#### Task input ####

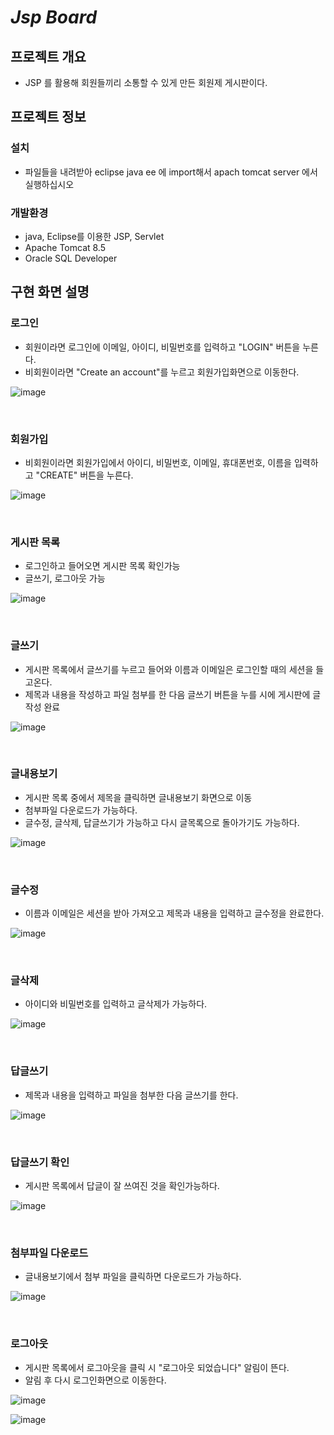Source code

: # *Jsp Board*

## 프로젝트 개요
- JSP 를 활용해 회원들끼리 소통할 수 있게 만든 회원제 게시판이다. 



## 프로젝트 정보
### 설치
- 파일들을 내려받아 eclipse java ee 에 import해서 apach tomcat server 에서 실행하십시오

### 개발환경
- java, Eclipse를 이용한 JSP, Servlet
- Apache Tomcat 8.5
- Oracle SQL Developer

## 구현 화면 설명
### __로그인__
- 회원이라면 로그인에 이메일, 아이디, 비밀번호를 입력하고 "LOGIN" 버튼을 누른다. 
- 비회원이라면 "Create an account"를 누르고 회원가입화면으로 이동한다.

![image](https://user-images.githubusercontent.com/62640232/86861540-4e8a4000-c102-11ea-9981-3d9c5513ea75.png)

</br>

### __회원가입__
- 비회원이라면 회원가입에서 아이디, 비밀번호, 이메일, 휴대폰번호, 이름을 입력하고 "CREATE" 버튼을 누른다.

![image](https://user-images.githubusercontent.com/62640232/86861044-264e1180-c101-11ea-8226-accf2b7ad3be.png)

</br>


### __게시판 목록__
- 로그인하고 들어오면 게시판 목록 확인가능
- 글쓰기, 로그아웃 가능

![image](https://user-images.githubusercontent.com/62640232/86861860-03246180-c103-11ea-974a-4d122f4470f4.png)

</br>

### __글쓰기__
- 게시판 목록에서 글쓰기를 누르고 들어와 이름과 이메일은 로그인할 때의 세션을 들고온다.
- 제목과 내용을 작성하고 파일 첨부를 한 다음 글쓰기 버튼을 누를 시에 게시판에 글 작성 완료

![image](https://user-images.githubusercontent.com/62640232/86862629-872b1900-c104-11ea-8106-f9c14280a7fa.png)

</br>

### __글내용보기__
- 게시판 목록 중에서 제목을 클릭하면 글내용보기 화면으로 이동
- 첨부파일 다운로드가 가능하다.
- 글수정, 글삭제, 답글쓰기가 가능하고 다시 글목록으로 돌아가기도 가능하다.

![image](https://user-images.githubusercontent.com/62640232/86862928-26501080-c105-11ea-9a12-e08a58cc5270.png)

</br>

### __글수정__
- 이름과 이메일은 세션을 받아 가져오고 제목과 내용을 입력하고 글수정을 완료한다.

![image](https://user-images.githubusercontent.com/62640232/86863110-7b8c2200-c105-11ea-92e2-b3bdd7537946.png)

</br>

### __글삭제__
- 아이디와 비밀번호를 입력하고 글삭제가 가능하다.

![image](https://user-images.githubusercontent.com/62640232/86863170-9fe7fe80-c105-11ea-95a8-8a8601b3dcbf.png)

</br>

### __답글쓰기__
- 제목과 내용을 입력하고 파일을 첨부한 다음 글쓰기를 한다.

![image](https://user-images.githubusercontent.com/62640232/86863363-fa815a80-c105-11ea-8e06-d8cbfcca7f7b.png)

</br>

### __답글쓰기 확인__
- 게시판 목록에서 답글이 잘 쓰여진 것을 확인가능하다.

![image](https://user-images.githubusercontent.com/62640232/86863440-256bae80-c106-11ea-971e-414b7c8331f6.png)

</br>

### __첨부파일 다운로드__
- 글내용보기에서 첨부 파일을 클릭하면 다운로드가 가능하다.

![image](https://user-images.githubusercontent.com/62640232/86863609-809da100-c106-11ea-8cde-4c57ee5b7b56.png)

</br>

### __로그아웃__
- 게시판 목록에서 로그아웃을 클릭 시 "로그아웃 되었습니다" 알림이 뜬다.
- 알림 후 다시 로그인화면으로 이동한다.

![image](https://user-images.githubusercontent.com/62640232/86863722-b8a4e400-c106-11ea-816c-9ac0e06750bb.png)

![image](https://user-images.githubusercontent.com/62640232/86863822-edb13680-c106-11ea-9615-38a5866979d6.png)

####

* _Task directions_:
Looking at the entries above, can you reproduce exactly the lines from the one that holds "- JSP 를 활용해 회원들끼리 소통할 수 있게 만든 회원제 게시판이다." through the one that holds "- 비회원이라면 회원가입에서", and only those?

* _Written solution_:
- JSP 를 활용해 회원들끼리 소통할 수 있게 만든 회원제 게시판이다. 



## 프로젝트 정보
### 설치
- 파일들을 내려받아 eclipse java ee 에 import해서 apach tomcat server 에서 실행하십시오

### 개발환경
- java, Eclipse를 이용한 JSP, Servlet
- Apache Tomcat 8.5
- Oracle SQL Developer

## 구현 화면 설명
### __로그인__
- 회원이라면 로그인에 이메일, 아이디, 비밀번호를 입력하고 "LOGIN" 버튼을 누른다. 
- 비회원이라면 "Create an account"를 누르고 회원가입화면으로 이동한다.

![image](https://user-images.githubusercontent.com/62640232/86861540-4e8a4000-c102-11ea-9981-3d9c5513ea75.png)

</br>

### __회원가입__
- 비회원이라면 회원가입에서 아이디, 비밀번호, 이메일, 휴대폰번호, 이름을 입력하고 "CREATE" 버튼을 누른다.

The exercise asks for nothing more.